BEGIN Extracted entries
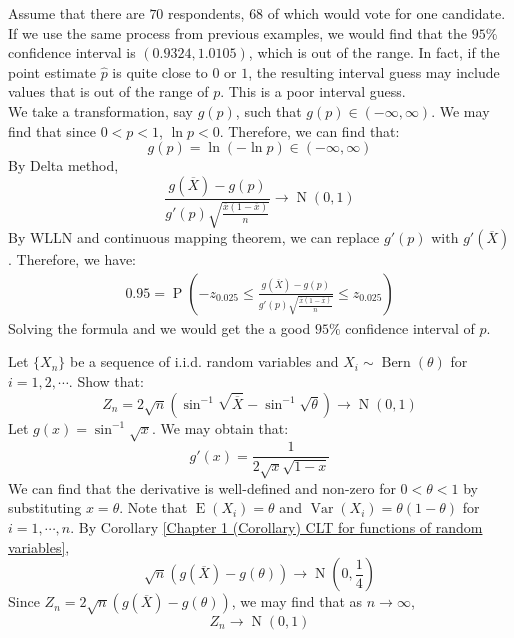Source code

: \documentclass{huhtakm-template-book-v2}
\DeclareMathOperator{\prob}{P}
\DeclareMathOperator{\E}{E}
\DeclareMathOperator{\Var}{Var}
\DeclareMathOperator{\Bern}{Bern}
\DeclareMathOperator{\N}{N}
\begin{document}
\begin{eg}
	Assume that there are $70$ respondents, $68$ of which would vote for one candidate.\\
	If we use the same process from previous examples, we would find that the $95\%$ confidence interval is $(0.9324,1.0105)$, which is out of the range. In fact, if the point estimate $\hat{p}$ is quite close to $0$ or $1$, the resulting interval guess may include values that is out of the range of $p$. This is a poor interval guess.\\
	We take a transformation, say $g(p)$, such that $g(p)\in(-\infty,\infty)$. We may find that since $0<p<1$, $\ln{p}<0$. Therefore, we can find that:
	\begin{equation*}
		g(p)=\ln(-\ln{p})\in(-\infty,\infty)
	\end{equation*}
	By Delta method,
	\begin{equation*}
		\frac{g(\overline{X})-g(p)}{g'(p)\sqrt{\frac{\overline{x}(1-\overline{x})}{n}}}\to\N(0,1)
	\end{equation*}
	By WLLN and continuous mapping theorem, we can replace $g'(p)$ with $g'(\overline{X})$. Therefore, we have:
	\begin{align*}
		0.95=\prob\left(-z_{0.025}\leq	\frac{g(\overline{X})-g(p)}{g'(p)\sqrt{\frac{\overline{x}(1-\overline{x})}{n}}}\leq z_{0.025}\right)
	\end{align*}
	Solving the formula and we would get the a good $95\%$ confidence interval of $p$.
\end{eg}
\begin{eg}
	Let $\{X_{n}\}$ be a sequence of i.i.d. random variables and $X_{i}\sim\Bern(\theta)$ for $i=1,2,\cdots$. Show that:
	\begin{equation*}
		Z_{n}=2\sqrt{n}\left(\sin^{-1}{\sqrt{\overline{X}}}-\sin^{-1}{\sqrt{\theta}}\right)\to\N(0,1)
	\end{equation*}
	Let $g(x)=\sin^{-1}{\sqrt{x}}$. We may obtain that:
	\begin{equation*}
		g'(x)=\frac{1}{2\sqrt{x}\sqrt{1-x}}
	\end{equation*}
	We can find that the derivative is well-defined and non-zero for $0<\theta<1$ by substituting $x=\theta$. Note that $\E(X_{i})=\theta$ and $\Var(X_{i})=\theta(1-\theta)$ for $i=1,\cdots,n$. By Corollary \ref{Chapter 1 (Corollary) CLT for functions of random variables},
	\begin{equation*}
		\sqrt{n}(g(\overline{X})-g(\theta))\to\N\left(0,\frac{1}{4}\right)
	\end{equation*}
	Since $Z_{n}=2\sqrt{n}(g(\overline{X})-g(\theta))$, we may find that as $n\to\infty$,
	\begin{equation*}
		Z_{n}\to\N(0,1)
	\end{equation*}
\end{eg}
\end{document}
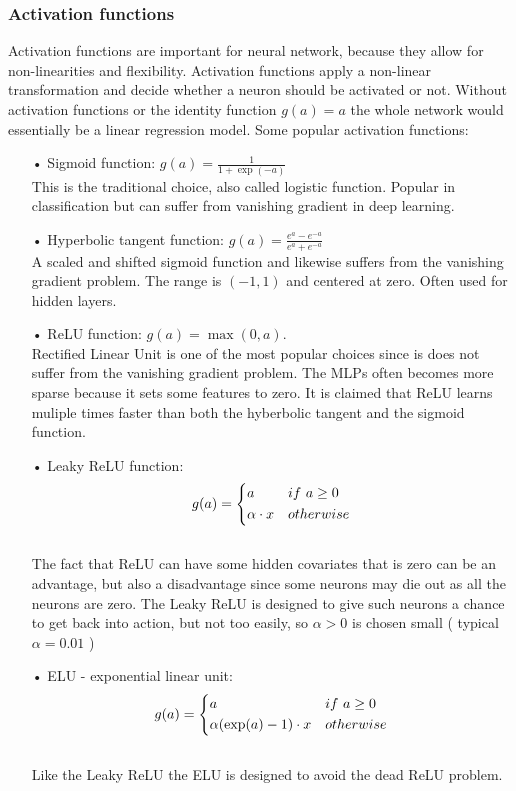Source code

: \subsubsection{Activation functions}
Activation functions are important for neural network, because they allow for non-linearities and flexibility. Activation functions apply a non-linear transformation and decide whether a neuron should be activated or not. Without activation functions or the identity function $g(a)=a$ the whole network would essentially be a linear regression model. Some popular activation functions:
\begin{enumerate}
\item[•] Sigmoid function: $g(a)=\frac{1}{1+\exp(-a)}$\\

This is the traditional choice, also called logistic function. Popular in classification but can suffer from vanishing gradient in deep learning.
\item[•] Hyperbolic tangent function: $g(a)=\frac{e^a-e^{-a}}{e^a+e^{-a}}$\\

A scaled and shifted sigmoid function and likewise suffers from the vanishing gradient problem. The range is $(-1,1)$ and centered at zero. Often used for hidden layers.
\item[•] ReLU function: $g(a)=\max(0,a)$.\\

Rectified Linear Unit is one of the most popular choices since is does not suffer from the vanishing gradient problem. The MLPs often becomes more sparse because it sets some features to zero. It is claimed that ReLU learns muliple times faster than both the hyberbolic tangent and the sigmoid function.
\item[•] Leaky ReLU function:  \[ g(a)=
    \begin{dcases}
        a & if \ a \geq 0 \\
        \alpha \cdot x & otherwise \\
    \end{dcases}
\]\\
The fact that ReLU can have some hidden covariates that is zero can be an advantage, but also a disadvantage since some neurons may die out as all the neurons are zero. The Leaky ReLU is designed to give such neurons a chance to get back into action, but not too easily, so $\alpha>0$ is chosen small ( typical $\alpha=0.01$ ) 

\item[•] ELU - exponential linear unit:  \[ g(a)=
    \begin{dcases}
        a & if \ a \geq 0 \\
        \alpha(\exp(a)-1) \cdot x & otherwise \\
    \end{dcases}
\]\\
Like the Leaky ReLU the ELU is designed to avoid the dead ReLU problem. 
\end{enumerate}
END Extracted entries
BEGIN Extracted entries
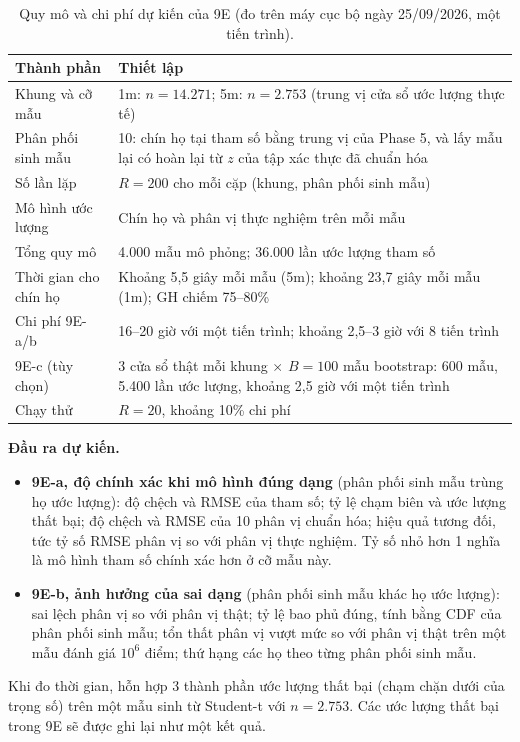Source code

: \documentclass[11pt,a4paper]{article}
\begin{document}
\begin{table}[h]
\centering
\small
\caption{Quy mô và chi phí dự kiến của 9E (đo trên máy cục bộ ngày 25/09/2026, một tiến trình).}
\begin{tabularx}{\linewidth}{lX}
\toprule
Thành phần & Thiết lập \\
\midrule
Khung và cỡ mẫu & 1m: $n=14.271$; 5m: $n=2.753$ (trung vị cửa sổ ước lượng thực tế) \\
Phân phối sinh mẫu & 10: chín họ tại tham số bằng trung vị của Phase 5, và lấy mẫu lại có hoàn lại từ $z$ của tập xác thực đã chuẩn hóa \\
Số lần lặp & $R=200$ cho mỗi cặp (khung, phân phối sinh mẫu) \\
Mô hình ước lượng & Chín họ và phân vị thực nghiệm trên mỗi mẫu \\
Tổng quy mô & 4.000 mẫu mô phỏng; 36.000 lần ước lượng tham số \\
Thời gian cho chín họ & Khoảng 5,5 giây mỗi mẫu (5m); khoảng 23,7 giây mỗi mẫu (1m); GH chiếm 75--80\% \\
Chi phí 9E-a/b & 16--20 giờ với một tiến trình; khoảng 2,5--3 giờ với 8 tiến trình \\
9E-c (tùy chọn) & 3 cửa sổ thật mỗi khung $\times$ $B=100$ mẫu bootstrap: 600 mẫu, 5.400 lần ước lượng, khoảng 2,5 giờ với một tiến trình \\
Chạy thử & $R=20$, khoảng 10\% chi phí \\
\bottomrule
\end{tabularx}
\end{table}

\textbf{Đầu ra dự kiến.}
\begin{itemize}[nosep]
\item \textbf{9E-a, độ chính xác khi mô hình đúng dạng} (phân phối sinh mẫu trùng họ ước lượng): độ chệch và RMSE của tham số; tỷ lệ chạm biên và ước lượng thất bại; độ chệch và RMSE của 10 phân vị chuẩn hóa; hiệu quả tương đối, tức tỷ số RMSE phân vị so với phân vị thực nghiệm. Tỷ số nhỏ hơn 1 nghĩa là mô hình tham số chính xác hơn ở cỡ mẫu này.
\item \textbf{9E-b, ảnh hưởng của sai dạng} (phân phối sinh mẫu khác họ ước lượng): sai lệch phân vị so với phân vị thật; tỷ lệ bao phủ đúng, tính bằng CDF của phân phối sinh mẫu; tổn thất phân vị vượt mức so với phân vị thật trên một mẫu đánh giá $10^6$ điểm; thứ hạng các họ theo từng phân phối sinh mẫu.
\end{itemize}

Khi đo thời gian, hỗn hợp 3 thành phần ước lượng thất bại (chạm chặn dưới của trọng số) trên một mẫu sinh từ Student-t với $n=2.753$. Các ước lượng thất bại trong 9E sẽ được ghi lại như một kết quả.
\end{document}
END Extracted entries
> _Task instructions_
In the data above, find the line with "Số lần lặp &" and the line with "Thời gian cho". Retype both, plus every line between them, exactly.

> _Response to the exercise_
Số lần lặp & $R=200$ cho mỗi cặp (khung, phân phối sinh mẫu) \\
Mô hình ước lượng & Chín họ và phân vị thực nghiệm trên mỗi mẫu \\
Tổng quy mô & 4.000 mẫu mô phỏng; 36.000 lần ước lượng tham số \\
Thời gian cho chín họ & Khoảng 5,5 giây mỗi mẫu (5m); khoảng 23,7 giây mỗi mẫu (1m); GH chiếm 75--80\% \\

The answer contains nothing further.